Within this project we will: (1) investigate RNA vaccine-mediated activation of donor/patient-derived T cells in laboratory culture condition, (2) explore whether these cells could target and kill human MUM growing in experimental animals, and (3) test the capacity of the direct vaccination to activate MUM-targeting T cells in experimental animals. It is expected that the proposed studies will identify a potent RNA vaccine for T cell “education.” Such vaccine could be used in high-risk, primary UM patients to prevent reoccurrence and metastatic spread. It is anticipated that the results of this investigation will pave the way toward clinical translation of the proposed vaccination approach.

Pyroptosis and Lipid Metabolism in Uveal Melanoma

Melanoma of the eye occurs in the uveal tract (composed of the choroid, the ciliary body, and the iris) and is referred to as uveal melanoma (UM). UM is the most common malignancy of the eye in adults and accounts for 5% of all melanomas, with ~2,000 adults diagnosed every year. Half of UM patients develop advanced stage disease (metastasis) within 15 years of diagnosis, typically in the liver. UM that spreads through the body (metastasizes) to the liver is invariably fatal. Despite the recent FDA approval of tebentafusp, there remains an urgent need for effective therapeutic strategies to treat late-stage UM. Unlike cutaneous melanoma, metastatic UM responds poorly to targeted therapies, including MEK inhibitors (MEKi). Importantly, UM frequently does not respond to immune checkpoint inhibitors (ICi) such as Yervoy plus either Keytruda or Opdivo. The goal of our proposed studies is to improve the therapeutical options for UM patients.

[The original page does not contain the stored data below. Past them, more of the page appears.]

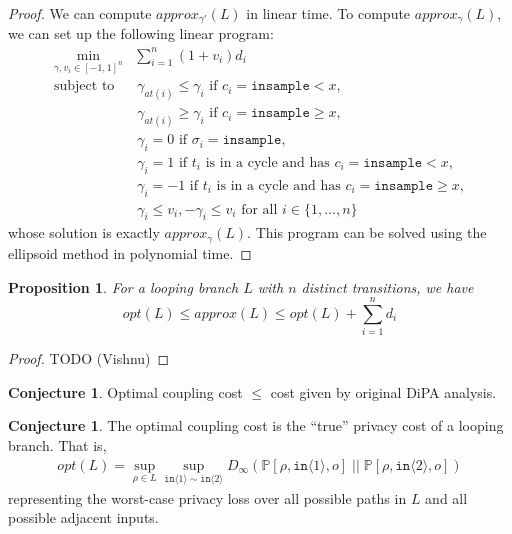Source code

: \documentclass[12pt]{article}
\newcommand{\PP}{\mathbb{P}}
\newcommand{\gguard}[1][x]{\texttt{insample}\geq #1}
\newcommand{\lguard}[1][x]{\texttt{insample} < #1}
\newcommand{\brangle}[1]{\langle #1 \rangle}
\newtheorem{prop}[thm]{Proposition}
\theoremstyle{definition}
\newtheorem{conj}[thm]{Conjecture}
\begin{document}
\begin{proof}
    We can compute $approx_{\gamma'}(L)$ in linear time. To compute $approx_\gamma(L)$, we can set up the following linear program: 
    \begin{align*}
        \min_{\gamma, v_i \in [-1, 1]^n} &\sum_{i = 1}^n \left(1 + v_i \right) d_i \\ 
            \text{subject to } 
            &\ \gamma_{at(i)} \leq \gamma_i \text{ if } c_i = \lguard, \\
            &\ \gamma_{at(i)} \geq \gamma_i \text{ if } c_i = \gguard, \\
            &\ \gamma_i = 0 \text{ if } \sigma_i = \texttt{insample}, \\
            &\ \gamma_i = 1 \text{ if } t_i \text{ is in a cycle and has } c_i = \lguard,\\ 
            &\ \gamma_i = -1 \text{ if } t_i \text{ is in a cycle and has } c_i = \gguard,\\
            &\ \gamma_i \leq v_i, -\gamma_i \leq v_i \text{ for all } i \in \{1, \dots, n\} 
    \end{align*}
    whose solution is exactly $approx_\gamma(L)$. This program can be solved using the ellipsoid method in polynomial time.
\end{proof}

\begin{prop}
    For a looping branch $L$ with $n$ distinct transitions, we have 
    \[opt(L) \leq approx(L) \leq opt(L) + \sum_{i = 1}^n d_i \]
\end{prop}

\begin{proof}
    TODO (Vishnu)
\end{proof}

\begin{conj}
    Optimal coupling cost $\leq$ cost given by original DiPA analysis.
\end{conj}

\begin{conj}
    The optimal coupling cost is the ``true'' privacy cost of a looping branch. That is, 
    \begin{align*}
        opt(L) = \sup_{\rho \in L} \sup_{\texttt{in}\brangle{1} \sim \texttt{in}\brangle{2}} D_\infty(\PP[\rho, \texttt{in}\brangle{1}, o]\; ||\; \PP[\rho, \texttt{in}\brangle{2}, o])
    \end{align*}
    representing the worst-case privacy loss over all possible paths in $L$ and all possible adjacent inputs.
\end{conj}
\end{document}
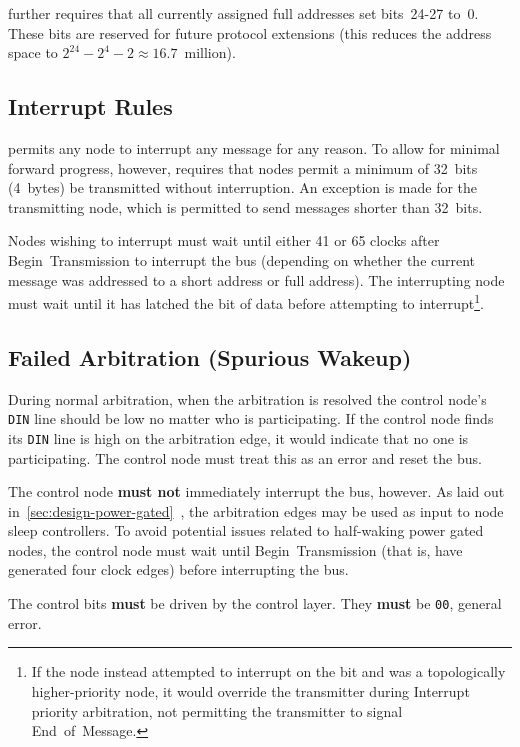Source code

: \bus further requires that all currently assigned full addresses set
bits~24-27 to~0. These bits are reserved for future protocol extensions (this
reduces the address space to $2^{24} - 2^4 -2 \approx 16.7$~million).

\subsection{Interrupt Rules}
\label{sec:spec-interrupt}
\bus permits any node to interrupt any message for any reason. To allow for
minimal forward progress, however, \bus requires that nodes permit a minimum
of 32~bits (4~bytes) be transmitted without interruption. An exception is made
for the transmitting node, which is permitted to send messages shorter than
32~bits.

Nodes wishing to interrupt must wait until either 41 or 65 clocks after
Begin~Transmission to interrupt the bus (depending on whether the current
message was addressed to a short address or full address). The interrupting
node must wait until it has latched the  bit of data before attempting
to interrupt\footnote{
  If the node instead attempted to interrupt on the  bit and was a
  topologically higher-priority node, it would override the transmitter during
  Interrupt priority arbitration, not permitting the transmitter to signal
  End~of~Message.}.

\subsection{Failed Arbitration (Spurious Wakeup)}
\label{sec:spec-spurious}
During normal arbitration, when the arbitration is resolved the control node's
{\tt DIN} line should be low no matter who is participating. If the control
node finds its {\tt DIN} line is high on the arbitration edge, it would
indicate that no one is participating. The control node must treat this as an
error and reset the bus.

The control node {\bf must not} immediately interrupt the bus, however. As
laid out in~\ref{sec:design-power-gated}~, the
arbitration edges may be used as input to node sleep controllers. To avoid
potential issues related to half-waking power gated nodes, the control node
must wait until Begin~Transmission (that is, have generated four clock edges)
before interrupting the bus.

The control bits {\bf must} be driven by the control layer. They {\bf must} be
{\tt 00}, general error.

We aim to explore the use of statins as a novel therapeutical option to improve the response to targeted therapy and reduce metastasis in UM. We propose to investigate the combination of FDA-approved MEK inhibitors with statins. Importantly, statins are also FDA-approved and present a high safety profile. Preclinical studies indicate that these agents synergize with targeted therapy and prevent metastasis. Thus, our studies have the potential to be translated into the clinical setting.

Our studies address the unmet need to optimize therapeutic strategies in metastatic UM. Our proposed research will integrate in vitro and in vivo approaches to investigate the effects of statins on metastasis onset and response to targeted therapy. At the end of this study, we aim to provide the scientific basis for more effective therapeutic strategies for this deadly form of melanoma.